Ambrous Young first transferred money from Hong Kong to his U.S. Company, Young Brothers USA. Young Brothers then transferred the money to Signet Bank in Virginia, as collateral on a $2.1 million loan.
The loan went to a nonprofit group called the National Policy Forum, headed at the time by Republican National Committee Chairman Haley Barbour.
The forum then paid $1.6 million of the loan proceeds to the RNC, which was financing the forum. The documents show RNC officials knew they would benefit from the money and even signed some of the documents that made the complex transaction possible.
The loan agreement itself states specifically, "$1,600,000 shall be used to repay amounts owed ... to the Republican National Committee."
The RNC got the money just in time for the 1994 elections, in which Republicans captured control of Congress. And the real purpose of the loan was to finance the GOP campaign, according to Young's lobbyist, Richard Richards.
In a letter to Barbour last year, Richards recalled the reason for the loan was, "to help pick up 60 targeted House seats." After the election, Barbour wrote to Young, "You're a champ. Thanks for everything."

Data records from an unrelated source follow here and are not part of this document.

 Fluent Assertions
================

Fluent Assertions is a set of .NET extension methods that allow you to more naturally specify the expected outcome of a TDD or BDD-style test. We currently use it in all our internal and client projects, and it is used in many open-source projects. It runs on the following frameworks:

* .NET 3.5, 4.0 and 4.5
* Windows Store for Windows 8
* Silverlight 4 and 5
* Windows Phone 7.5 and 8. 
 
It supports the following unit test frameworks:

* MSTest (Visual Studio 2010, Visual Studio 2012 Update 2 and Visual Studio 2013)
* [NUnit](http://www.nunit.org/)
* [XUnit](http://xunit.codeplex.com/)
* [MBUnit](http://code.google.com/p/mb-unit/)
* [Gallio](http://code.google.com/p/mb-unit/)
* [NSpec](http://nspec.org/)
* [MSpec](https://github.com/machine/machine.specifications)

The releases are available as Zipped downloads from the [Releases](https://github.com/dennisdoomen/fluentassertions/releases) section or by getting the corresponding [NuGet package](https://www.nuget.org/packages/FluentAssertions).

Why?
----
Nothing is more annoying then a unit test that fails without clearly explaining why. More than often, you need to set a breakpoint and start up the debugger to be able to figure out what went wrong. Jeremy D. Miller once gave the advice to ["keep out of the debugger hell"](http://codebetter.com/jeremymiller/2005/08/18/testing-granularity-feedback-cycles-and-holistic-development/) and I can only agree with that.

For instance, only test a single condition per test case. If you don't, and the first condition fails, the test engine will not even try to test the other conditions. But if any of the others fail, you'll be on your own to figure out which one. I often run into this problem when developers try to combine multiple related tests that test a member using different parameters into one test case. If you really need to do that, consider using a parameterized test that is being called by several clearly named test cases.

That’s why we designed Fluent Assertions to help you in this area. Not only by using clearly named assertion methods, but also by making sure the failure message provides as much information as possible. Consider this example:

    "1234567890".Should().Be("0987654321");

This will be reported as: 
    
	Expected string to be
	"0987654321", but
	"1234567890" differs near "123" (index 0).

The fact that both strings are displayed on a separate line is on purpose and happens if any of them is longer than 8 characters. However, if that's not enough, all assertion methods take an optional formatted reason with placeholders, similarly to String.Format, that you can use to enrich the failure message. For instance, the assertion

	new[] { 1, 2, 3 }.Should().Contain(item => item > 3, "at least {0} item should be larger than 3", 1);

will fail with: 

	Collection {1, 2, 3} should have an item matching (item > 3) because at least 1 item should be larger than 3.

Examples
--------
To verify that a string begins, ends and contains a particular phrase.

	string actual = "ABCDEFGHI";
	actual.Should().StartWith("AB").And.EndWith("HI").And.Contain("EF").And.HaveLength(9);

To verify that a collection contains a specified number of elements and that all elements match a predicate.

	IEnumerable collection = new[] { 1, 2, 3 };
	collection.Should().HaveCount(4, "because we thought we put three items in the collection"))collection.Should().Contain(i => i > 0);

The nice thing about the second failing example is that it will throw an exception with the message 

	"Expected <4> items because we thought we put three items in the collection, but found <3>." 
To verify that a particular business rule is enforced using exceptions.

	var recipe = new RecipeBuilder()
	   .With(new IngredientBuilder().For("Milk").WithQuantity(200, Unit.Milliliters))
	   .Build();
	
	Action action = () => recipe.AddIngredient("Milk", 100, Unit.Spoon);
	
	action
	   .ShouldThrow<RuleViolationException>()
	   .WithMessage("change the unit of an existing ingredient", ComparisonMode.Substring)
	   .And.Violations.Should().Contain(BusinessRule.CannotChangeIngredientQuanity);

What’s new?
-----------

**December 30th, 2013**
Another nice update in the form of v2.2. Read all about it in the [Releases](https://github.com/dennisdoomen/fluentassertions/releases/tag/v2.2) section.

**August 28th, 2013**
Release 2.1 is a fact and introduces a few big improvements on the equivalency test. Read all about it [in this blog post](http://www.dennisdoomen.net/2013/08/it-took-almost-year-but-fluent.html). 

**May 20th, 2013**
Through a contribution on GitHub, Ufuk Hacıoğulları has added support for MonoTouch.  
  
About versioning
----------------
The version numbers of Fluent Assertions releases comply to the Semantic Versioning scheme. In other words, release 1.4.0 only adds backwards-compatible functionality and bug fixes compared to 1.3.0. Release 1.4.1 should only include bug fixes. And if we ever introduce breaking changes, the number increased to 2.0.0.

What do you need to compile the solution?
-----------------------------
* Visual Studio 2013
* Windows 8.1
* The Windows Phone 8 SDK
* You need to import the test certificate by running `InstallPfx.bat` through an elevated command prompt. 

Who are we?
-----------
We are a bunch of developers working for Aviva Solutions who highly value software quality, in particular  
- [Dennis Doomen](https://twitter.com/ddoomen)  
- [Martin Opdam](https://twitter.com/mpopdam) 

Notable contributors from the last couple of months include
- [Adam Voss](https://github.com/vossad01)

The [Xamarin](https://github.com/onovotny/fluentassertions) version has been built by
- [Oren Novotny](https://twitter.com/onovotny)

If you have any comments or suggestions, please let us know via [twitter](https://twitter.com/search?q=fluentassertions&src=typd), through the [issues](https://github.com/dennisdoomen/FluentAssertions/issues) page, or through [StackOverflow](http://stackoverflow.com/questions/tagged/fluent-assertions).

Barbour isn't giving interviews. He still says the loan was perfectly legal, and says several things in Richards's letter are wrong.
In a statement, Barbour said: "I expect [Richards] will set the facts straight and clear up the inaccuracies when he talks to Senator Fred Thompson's Governmental Affairs Committee." Richardson didn't return calls.
If what Richards says is true, it means the Contract With America was partly financed in Hong Kong. And Richards is no fly-by-night Republican; he -- like Barbour -- was himself a chairman of the RNC, under Ronald Reagan.